HyperMinHash-java icon indicating copy to clipboard operation
HyperMinHash-java copied to clipboard

support custom Q or R or P of BetaMinhash

Open yuhongye opened this issue 5 years ago • 2 comments

Is there any plan to support custom Q or R or P of BetaMinhash?

yuhongye avatar Feb 24 '20 12:02 yuhongye

Hi @yuhongye

There are currently no plans to support custom Q/R/P values for BetaMinhash. For that usecase, we recommend using HyperMinHash. Would you mind sharing a little bit about any usecases you have for which you'd like this feature?

Best, Shrif

sherifnada avatar Feb 24 '20 17:02 sherifnada

We want to take the intersection of multiple sets and be as accurate as possible, so we need a larger p. I tested the accuracy of HyperMinHash and BetaMinHash in calculating the jaccard index, and found that BetaMinHash is better in the case p=14, q=6, r=10. In my knowledge, the accuracy of these two algorithms should be the same, so I went to the source code to find the difference between them, and found four different implementations:

  1. calculate the position of the left-most 1-bit, BetaMinhash code is:
private static short getLeftmostOneBitPosition(boolean[] bits, int p, int q) {
    int _2toTheQ = (1 << q);

    // Notice: I think offset should be p, not p + 1, becaulse index start at 0
    int offset = p + 1; 
    for (int i = offset; i < _2toTheQ + offset; i++) {
      if (bits[i]) {
        return (short) (i + 1 - offset);
      }
    }
    return (short) (_2toTheQ + 1);
  }

and hyperminhash is

   final long zeroSearchSpace = (hllHash << p) | (long) (1 << (p - 1));
   final int leftmostOnePosition = Long.numberOfLeadingZeros(zeroSearchSpace) + 1;

I think BetaMinhash has a bug, I marked it in the comments of the code.

  1. calculate the r bits, BetaMinhash get the rightmost r bit of hash[1], and HyperMinHash get the leftmost r bits of hash[1]

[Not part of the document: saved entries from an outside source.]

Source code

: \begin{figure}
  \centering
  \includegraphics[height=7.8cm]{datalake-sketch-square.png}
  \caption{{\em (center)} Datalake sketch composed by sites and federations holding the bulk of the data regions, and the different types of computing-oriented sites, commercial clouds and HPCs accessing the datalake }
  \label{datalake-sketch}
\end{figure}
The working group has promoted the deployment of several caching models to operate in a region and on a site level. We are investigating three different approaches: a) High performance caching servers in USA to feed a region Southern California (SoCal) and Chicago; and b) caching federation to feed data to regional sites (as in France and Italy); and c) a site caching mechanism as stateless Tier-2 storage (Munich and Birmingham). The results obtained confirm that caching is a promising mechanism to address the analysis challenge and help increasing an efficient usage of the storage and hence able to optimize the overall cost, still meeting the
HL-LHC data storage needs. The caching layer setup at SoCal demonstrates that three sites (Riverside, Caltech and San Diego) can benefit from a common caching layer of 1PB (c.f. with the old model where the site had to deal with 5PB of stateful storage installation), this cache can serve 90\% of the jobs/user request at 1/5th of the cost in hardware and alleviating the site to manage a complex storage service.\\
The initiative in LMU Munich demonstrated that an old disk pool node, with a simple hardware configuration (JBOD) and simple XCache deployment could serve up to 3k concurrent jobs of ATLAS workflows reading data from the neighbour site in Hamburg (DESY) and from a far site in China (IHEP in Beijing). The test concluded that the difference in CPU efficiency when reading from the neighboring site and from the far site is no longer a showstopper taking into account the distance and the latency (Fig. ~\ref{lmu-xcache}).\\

  2. when calculate c in the algorithm 2.1.4 in the paper, BetaMinhash compare the whole register, but HyperMinhash only compare the mantissa.

// BetaMinhash
 for (BetaMinHash sketch : sketches) {
   itemInIntersection = itemInIntersection &&
      firstSketch.registers[i] == sketch.registers[i];
}

// HyperMinhash
for (HyperMinHash sketch : sketches) {
  itemInIntersection = itemInIntersection &&
      firstSketch.registers.getMantissaAtRegister(i) == sketch.registers.getMantissaAtRegister(i);
}
  1. BetaMinhash use the expectedCollision algorithm in the paper when calculate similarity, but HyperMinHash does not.

I want to know the impact of these differences, Thank you! (Hope you can understand my english expression.)

yuhongye avatar Feb 25 '20 09:02 yuhongye